[What is expected] Would you please copy each line below that includes the string "posterior"?

[Stored data entries]
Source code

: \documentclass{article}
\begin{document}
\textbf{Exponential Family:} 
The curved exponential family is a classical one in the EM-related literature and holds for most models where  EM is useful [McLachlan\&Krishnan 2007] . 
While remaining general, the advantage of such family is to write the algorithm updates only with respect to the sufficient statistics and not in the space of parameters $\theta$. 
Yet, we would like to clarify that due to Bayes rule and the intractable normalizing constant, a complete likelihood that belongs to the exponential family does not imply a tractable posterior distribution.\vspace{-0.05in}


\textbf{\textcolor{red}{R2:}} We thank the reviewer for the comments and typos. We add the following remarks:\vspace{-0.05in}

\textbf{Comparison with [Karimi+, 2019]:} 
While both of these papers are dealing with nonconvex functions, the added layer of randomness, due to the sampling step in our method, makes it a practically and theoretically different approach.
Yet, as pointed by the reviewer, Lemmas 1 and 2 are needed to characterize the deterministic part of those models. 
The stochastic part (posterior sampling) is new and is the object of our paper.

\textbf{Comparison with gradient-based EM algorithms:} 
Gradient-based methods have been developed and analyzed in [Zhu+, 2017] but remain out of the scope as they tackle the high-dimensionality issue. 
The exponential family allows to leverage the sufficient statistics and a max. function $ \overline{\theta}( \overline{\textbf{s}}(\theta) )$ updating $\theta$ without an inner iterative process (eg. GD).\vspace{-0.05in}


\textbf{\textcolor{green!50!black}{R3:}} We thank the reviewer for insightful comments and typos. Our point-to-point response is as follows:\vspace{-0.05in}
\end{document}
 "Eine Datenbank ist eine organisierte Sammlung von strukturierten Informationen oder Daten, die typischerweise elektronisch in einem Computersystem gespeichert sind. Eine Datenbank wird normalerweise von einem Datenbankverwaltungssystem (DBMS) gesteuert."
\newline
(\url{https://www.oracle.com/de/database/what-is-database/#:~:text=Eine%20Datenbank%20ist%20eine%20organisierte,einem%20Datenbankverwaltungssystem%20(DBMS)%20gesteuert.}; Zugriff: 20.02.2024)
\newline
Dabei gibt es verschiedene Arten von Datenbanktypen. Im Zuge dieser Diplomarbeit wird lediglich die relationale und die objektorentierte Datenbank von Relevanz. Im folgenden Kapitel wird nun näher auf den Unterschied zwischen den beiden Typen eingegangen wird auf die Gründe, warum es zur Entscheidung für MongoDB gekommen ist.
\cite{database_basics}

[Answer space]
Yet, we would like to clarify that due to Bayes rule and the intractable normalizing constant, a complete likelihood that belongs to the exponential family does not imply a tractable posterior distribution.\vspace{-0.05in}
The stochastic part (posterior sampling) is new and is the object of our paper.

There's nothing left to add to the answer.